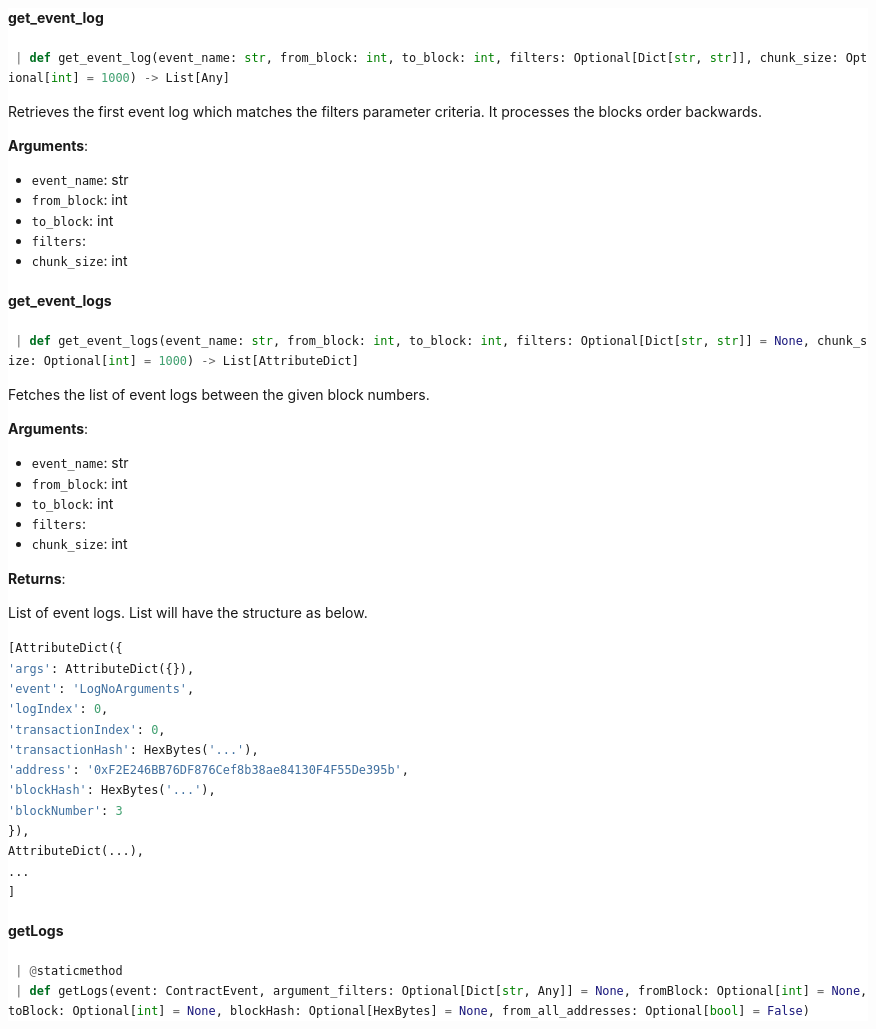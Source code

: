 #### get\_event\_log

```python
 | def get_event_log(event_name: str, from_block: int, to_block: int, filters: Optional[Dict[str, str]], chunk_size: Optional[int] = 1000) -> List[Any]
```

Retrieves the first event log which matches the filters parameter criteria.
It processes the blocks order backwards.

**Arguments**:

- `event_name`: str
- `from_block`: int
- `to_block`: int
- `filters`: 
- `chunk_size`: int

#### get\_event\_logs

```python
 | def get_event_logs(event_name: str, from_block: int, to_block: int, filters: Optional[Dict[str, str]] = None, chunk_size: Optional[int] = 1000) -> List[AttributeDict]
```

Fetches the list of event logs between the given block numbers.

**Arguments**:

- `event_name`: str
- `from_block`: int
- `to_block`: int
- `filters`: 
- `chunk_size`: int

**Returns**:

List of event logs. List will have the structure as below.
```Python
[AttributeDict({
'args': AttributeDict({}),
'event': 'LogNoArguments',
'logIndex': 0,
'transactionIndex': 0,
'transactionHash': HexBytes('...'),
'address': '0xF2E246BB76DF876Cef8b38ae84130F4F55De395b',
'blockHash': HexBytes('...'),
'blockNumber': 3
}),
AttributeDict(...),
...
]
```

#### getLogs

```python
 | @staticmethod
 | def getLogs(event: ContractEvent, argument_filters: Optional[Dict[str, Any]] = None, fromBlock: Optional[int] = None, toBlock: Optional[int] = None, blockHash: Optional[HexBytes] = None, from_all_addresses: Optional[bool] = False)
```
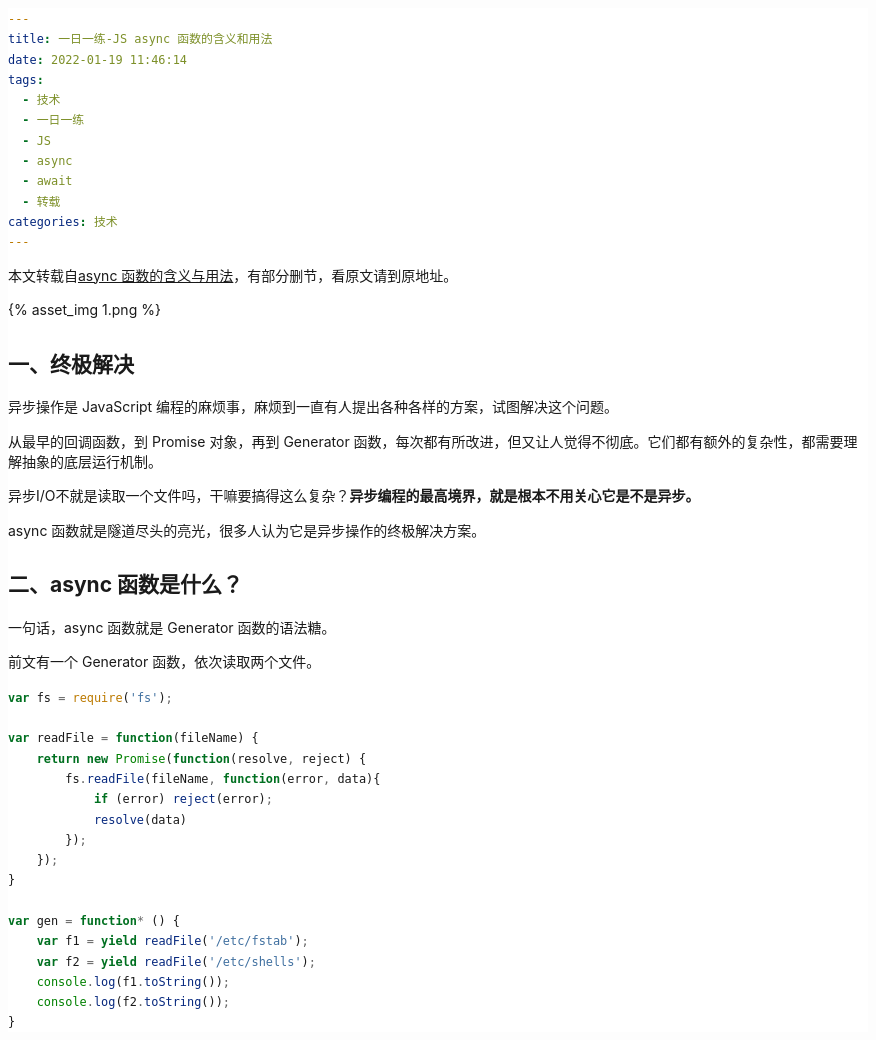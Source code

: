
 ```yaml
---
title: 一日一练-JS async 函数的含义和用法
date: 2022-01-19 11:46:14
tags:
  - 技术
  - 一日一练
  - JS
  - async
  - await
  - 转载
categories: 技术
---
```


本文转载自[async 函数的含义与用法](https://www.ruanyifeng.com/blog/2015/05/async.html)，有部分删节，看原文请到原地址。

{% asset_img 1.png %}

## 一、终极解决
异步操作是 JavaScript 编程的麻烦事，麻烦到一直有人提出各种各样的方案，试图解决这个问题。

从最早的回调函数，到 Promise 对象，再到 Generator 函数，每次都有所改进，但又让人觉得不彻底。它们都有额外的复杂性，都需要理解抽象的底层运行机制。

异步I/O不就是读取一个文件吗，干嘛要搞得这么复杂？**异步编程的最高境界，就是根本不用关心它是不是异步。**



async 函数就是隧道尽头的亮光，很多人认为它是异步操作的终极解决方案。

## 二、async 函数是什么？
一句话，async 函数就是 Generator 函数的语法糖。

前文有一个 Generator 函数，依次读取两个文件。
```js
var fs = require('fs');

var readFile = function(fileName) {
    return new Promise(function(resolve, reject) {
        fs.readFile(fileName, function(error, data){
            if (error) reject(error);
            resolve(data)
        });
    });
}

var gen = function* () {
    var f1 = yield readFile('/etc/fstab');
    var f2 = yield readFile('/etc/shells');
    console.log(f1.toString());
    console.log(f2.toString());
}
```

## [What you are asked to do]
Copy out each line from the preceding entries that mentions the word "data".

## [Output below]
        fs.readFile(fileName, function(error, data){
            resolve(data)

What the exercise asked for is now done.